◆ Exercise input ◆
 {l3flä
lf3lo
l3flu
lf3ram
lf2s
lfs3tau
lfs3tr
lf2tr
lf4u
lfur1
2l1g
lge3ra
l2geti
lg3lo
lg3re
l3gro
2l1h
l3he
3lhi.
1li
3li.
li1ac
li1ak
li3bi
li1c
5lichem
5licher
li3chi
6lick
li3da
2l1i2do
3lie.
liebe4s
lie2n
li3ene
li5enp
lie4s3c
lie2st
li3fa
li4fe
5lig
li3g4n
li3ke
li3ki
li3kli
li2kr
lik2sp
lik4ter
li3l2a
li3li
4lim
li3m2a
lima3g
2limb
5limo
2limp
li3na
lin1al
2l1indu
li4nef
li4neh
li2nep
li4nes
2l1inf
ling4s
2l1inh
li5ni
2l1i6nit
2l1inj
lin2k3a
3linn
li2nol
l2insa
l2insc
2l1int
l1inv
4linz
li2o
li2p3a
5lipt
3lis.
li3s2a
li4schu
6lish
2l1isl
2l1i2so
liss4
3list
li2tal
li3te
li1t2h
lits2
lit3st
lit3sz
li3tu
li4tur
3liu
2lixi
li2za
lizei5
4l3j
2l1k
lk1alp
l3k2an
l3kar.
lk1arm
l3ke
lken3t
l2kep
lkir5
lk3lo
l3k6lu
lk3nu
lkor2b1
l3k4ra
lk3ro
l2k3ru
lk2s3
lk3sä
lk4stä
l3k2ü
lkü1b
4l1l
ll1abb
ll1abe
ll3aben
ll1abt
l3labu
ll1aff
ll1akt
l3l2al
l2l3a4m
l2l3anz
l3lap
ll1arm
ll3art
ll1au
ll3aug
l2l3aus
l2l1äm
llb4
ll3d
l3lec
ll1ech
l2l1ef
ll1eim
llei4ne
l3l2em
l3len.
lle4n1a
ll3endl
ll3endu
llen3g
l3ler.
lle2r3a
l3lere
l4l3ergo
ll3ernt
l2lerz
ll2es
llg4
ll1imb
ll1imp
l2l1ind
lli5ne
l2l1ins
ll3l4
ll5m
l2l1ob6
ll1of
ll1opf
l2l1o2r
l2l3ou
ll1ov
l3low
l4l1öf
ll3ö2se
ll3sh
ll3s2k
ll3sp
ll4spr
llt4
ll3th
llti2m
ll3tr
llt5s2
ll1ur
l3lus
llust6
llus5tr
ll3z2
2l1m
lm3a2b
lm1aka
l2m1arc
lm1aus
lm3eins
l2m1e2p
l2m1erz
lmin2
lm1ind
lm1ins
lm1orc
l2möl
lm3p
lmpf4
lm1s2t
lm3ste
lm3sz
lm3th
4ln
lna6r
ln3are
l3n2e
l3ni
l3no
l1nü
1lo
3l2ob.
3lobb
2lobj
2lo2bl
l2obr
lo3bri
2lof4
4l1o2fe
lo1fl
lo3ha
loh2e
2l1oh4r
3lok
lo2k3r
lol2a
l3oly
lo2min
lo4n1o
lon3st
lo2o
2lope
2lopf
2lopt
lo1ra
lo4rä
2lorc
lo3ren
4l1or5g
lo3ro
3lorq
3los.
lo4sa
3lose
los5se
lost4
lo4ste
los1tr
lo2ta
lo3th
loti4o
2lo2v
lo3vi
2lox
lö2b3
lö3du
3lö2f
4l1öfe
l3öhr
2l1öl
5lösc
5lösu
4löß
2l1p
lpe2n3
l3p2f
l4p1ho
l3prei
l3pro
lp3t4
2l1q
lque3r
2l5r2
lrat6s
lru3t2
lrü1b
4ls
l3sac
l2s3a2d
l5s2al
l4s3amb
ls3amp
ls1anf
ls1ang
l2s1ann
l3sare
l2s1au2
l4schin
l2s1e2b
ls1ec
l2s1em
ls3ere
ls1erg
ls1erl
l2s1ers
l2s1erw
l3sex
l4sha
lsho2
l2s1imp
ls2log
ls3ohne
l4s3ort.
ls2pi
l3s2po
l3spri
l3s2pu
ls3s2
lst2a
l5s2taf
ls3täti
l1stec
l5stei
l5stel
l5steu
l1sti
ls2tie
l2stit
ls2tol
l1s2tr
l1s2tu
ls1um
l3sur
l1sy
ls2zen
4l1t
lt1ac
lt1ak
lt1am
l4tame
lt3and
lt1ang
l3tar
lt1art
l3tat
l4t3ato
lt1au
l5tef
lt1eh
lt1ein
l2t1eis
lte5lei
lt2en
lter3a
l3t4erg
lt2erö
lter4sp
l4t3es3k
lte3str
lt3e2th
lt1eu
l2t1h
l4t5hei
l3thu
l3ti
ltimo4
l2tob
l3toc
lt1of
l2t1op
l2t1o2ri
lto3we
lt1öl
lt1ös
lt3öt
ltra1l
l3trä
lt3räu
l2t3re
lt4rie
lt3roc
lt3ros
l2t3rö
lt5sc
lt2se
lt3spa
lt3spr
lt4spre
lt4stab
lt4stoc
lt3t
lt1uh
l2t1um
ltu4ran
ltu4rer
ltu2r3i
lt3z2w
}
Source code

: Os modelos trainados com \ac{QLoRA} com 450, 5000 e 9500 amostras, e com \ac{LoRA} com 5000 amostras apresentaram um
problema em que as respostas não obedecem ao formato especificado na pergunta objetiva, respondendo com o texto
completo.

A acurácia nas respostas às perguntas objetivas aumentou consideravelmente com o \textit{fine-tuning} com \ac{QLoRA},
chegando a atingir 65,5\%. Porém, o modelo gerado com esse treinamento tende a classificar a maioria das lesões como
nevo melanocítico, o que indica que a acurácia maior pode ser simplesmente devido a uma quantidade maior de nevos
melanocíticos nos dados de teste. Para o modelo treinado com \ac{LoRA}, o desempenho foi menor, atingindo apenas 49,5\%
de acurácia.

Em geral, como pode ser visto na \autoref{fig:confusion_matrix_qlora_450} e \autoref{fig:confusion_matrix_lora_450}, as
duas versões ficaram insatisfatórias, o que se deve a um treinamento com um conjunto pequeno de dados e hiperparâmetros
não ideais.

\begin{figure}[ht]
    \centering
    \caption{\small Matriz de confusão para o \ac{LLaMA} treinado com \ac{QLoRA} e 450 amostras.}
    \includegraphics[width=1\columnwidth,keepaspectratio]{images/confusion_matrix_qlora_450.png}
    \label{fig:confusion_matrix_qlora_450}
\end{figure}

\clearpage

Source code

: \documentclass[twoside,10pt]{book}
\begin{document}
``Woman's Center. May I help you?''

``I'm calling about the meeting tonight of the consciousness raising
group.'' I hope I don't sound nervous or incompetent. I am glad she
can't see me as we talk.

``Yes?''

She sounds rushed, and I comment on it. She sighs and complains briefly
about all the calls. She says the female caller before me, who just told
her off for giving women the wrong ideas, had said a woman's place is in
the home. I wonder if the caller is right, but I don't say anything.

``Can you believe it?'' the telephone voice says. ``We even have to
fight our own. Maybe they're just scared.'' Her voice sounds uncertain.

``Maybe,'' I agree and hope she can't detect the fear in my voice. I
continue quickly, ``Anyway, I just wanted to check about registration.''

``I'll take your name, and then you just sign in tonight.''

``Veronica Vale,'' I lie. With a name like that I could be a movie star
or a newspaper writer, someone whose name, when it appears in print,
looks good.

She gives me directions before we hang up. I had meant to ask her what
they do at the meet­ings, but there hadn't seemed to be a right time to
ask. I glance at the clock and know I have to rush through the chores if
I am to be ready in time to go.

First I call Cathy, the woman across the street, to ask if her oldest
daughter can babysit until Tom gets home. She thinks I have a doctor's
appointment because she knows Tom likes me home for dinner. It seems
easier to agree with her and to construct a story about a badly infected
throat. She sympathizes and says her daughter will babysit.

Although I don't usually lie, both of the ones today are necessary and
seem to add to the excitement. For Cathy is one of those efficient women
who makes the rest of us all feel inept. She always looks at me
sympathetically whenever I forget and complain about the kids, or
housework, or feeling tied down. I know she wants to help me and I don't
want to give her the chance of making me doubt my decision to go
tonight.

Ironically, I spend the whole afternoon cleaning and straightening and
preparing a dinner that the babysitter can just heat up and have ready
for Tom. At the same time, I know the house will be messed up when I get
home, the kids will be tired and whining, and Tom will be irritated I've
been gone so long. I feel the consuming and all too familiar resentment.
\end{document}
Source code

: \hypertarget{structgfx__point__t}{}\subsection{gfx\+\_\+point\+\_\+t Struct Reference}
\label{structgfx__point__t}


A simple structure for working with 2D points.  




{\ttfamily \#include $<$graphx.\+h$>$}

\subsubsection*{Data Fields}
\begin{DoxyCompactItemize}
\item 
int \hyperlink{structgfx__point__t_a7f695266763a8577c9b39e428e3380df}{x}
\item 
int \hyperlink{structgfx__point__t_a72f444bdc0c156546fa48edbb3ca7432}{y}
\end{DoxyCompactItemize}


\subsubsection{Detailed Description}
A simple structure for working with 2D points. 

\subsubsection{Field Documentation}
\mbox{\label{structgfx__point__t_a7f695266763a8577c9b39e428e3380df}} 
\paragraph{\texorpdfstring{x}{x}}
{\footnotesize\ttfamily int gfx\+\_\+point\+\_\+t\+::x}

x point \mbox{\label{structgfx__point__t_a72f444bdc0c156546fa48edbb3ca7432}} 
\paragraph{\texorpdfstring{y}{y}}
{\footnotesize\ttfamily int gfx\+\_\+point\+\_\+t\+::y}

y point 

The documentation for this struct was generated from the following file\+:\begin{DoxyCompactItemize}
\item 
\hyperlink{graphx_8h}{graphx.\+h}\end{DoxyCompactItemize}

◆ Exercise description ◆
In the entries above, which lines hold the word "voice"? Copy them out.

◆ Answer space ◆
``Can you believe it?'' the telephone voice says. ``We even have to
fight our own. Maybe they're just scared.'' Her voice sounds uncertain.
``Maybe,'' I agree and hope she can't detect the fear in my voice. I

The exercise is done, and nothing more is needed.